── Data supplied

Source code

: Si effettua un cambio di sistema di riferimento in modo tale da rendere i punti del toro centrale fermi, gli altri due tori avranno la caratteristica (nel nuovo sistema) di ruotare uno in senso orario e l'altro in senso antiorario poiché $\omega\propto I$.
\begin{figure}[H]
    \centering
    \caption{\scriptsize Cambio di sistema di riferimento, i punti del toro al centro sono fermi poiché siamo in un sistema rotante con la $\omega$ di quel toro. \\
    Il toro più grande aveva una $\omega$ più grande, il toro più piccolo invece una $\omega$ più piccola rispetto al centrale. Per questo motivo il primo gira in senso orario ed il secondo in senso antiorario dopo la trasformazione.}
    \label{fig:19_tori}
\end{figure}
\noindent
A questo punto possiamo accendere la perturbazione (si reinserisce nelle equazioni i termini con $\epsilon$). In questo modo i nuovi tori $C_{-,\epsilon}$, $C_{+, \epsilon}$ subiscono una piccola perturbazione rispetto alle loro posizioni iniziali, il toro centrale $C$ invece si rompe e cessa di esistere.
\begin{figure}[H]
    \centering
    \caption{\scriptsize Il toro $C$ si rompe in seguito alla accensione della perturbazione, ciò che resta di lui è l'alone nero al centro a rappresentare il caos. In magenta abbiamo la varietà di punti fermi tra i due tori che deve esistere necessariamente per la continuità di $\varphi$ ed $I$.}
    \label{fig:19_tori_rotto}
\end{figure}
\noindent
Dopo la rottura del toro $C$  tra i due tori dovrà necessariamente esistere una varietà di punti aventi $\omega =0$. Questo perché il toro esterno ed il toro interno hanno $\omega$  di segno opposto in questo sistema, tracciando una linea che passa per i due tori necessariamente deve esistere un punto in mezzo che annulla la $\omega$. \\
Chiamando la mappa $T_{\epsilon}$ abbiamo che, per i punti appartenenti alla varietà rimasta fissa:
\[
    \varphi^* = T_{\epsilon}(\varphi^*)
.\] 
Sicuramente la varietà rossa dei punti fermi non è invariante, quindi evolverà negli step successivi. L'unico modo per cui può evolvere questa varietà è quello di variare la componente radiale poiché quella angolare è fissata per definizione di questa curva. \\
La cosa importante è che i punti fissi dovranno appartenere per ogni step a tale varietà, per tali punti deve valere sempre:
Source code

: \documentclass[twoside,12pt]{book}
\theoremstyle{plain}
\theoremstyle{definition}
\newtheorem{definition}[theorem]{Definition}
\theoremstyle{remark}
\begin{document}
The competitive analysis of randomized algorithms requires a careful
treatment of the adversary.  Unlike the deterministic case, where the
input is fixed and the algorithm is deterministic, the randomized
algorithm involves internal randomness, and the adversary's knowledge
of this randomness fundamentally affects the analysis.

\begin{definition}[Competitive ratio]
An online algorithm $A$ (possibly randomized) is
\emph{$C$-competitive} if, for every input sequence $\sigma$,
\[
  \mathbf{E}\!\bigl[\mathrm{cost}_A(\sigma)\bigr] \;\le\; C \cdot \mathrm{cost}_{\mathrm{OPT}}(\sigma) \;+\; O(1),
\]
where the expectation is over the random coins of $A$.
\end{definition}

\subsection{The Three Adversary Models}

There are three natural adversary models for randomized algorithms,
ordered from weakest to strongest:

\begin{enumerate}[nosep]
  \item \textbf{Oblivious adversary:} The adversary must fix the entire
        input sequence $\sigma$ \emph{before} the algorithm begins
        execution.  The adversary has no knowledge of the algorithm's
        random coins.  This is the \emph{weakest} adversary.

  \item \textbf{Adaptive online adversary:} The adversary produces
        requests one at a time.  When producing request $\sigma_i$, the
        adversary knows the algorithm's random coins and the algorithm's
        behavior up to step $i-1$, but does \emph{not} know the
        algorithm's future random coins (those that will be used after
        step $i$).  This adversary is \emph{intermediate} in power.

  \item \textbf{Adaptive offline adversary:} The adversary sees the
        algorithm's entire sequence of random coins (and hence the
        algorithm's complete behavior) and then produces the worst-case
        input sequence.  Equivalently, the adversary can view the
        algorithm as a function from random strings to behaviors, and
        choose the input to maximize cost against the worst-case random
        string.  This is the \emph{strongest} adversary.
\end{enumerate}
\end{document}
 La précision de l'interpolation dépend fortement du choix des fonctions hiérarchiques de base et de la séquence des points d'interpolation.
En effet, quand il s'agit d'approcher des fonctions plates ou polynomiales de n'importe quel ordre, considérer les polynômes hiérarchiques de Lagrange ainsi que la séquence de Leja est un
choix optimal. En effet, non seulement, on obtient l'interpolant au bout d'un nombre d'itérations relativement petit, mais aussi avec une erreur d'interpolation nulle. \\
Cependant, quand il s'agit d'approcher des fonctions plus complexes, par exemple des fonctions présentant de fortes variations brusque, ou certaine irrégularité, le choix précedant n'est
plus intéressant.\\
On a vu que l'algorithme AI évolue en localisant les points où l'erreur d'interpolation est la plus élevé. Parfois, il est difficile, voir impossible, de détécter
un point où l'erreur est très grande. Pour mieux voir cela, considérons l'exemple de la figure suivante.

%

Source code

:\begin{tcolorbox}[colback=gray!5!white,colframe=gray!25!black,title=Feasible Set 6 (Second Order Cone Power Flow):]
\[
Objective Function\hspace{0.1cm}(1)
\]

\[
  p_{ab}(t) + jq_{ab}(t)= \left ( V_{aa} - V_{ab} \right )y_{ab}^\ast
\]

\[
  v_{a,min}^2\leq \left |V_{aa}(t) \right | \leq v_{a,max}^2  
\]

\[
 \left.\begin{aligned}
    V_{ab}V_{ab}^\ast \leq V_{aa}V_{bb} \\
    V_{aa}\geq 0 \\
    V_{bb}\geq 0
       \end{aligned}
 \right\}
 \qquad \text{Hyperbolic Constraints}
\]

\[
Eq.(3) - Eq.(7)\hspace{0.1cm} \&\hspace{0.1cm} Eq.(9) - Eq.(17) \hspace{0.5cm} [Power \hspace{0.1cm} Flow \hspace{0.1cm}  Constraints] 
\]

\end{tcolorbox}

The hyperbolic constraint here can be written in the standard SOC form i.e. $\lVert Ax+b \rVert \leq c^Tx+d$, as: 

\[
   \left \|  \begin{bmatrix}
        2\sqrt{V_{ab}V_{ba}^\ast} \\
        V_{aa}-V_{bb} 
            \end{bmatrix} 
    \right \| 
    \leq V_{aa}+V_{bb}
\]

────

▸ **Task description**: All of the data is to be written out again, word for word.

▸ **Answer box**:
Source code

: Si effettua un cambio di sistema di riferimento in modo tale da rendere i punti del toro centrale fermi, gli altri due tori avranno la caratteristica (nel nuovo sistema) di ruotare uno in senso orario e l'altro in senso antiorario poiché $\omega\propto I$.
\begin{figure}[H]
    \centering
    \caption{\scriptsize Cambio di sistema di riferimento, i punti del toro al centro sono fermi poiché siamo in un sistema rotante con la $\omega$ di quel toro. \\
    Il toro più grande aveva una $\omega$ più grande, il toro più piccolo invece una $\omega$ più piccola rispetto al centrale. Per questo motivo il primo gira in senso orario ed il secondo in senso antiorario dopo la trasformazione.}
    \label{fig:19_tori}
\end{figure}
\noindent
A questo punto possiamo accendere la perturbazione (si reinserisce nelle equazioni i termini con $\epsilon$). In questo modo i nuovi tori $C_{-,\epsilon}$, $C_{+, \epsilon}$ subiscono una piccola perturbazione rispetto alle loro posizioni iniziali, il toro centrale $C$ invece si rompe e cessa di esistere.
\begin{figure}[H]
    \centering
    \caption{\scriptsize Il toro $C$ si rompe in seguito alla accensione della perturbazione, ciò che resta di lui è l'alone nero al centro a rappresentare il caos. In magenta abbiamo la varietà di punti fermi tra i due tori che deve esistere necessariamente per la continuità di $\varphi$ ed $I$.}
    \label{fig:19_tori_rotto}
\end{figure}
\noindent
Dopo la rottura del toro $C$  tra i due tori dovrà necessariamente esistere una varietà di punti aventi $\omega =0$. Questo perché il toro esterno ed il toro interno hanno $\omega$  di segno opposto in questo sistema, tracciando una linea che passa per i due tori necessariamente deve esistere un punto in mezzo che annulla la $\omega$. \\
Chiamando la mappa $T_{\epsilon}$ abbiamo che, per i punti appartenenti alla varietà rimasta fissa:
\[
    \varphi^* = T_{\epsilon}(\varphi^*)
.\] 
Sicuramente la varietà rossa dei punti fermi non è invariante, quindi evolverà negli step successivi. L'unico modo per cui può evolvere questa varietà è quello di variare la componente radiale poiché quella angolare è fissata per definizione di questa curva. \\
La cosa importante è che i punti fissi dovranno appartenere per ogni step a tale varietà, per tali punti deve valere sempre:
Source code

: \documentclass[twoside,12pt]{book}
\theoremstyle{plain}
\theoremstyle{definition}
\newtheorem{definition}[theorem]{Definition}
\theoremstyle{remark}
\begin{document}
The competitive analysis of randomized algorithms requires a careful
treatment of the adversary.  Unlike the deterministic case, where the
input is fixed and the algorithm is deterministic, the randomized
algorithm involves internal randomness, and the adversary's knowledge
of this randomness fundamentally affects the analysis.

\begin{definition}[Competitive ratio]
An online algorithm $A$ (possibly randomized) is
\emph{$C$-competitive} if, for every input sequence $\sigma$,
\[
  \mathbf{E}\!\bigl[\mathrm{cost}_A(\sigma)\bigr] \;\le\; C \cdot \mathrm{cost}_{\mathrm{OPT}}(\sigma) \;+\; O(1),
\]
where the expectation is over the random coins of $A$.
\end{definition}

\subsection{The Three Adversary Models}

There are three natural adversary models for randomized algorithms,
ordered from weakest to strongest:

\begin{enumerate}[nosep]
  \item \textbf{Oblivious adversary:} The adversary must fix the entire
        input sequence $\sigma$ \emph{before} the algorithm begins
        execution.  The adversary has no knowledge of the algorithm's
        random coins.  This is the \emph{weakest} adversary.

  \item \textbf{Adaptive online adversary:} The adversary produces
        requests one at a time.  When producing request $\sigma_i$, the
        adversary knows the algorithm's random coins and the algorithm's
        behavior up to step $i-1$, but does \emph{not} know the
        algorithm's future random coins (those that will be used after
        step $i$).  This adversary is \emph{intermediate} in power.

  \item \textbf{Adaptive offline adversary:} The adversary sees the
        algorithm's entire sequence of random coins (and hence the
        algorithm's complete behavior) and then produces the worst-case
        input sequence.  Equivalently, the adversary can view the
        algorithm as a function from random strings to behaviors, and
        choose the input to maximize cost against the worst-case random
        string.  This is the \emph{strongest} adversary.
\end{enumerate}
\end{document}
 La précision de l'interpolation dépend fortement du choix des fonctions hiérarchiques de base et de la séquence des points d'interpolation.
En effet, quand il s'agit d'approcher des fonctions plates ou polynomiales de n'importe quel ordre, considérer les polynômes hiérarchiques de Lagrange ainsi que la séquence de Leja est un
choix optimal. En effet, non seulement, on obtient l'interpolant au bout d'un nombre d'itérations relativement petit, mais aussi avec une erreur d'interpolation nulle. \\
Cependant, quand il s'agit d'approcher des fonctions plus complexes, par exemple des fonctions présentant de fortes variations brusque, ou certaine irrégularité, le choix précedant n'est
plus intéressant.\\
On a vu que l'algorithme AI évolue en localisant les points où l'erreur d'interpolation est la plus élevé. Parfois, il est difficile, voir impossible, de détécter
un point où l'erreur est très grande. Pour mieux voir cela, considérons l'exemple de la figure suivante.

%

Source code

:\begin{tcolorbox}[colback=gray!5!white,colframe=gray!25!black,title=Feasible Set 6 (Second Order Cone Power Flow):]
\[
Objective Function\hspace{0.1cm}(1)
\]

\[
  p_{ab}(t) + jq_{ab}(t)= \left ( V_{aa} - V_{ab} \right )y_{ab}^\ast
\]

\[
  v_{a,min}^2\leq \left |V_{aa}(t) \right | \leq v_{a,max}^2  
\]

\[
 \left.\begin{aligned}
    V_{ab}V_{ab}^\ast \leq V_{aa}V_{bb} \\
    V_{aa}\geq 0 \\
    V_{bb}\geq 0
       \end{aligned}
 \right\}
 \qquad \text{Hyperbolic Constraints}
\]

\[
Eq.(3) - Eq.(7)\hspace{0.1cm} \&\hspace{0.1cm} Eq.(9) - Eq.(17) \hspace{0.5cm} [Power \hspace{0.1cm} Flow \hspace{0.1cm}  Constraints] 
\]

\end{tcolorbox}

The hyperbolic constraint here can be written in the standard SOC form i.e. $\lVert Ax+b \rVert \leq c^Tx+d$, as: 

\[
   \left \|  \begin{bmatrix}
        2\sqrt{V_{ab}V_{ba}^\ast} \\
        V_{aa}-V_{bb} 
            \end{bmatrix} 
    \right \| 
    \leq V_{aa}+V_{bb}
\]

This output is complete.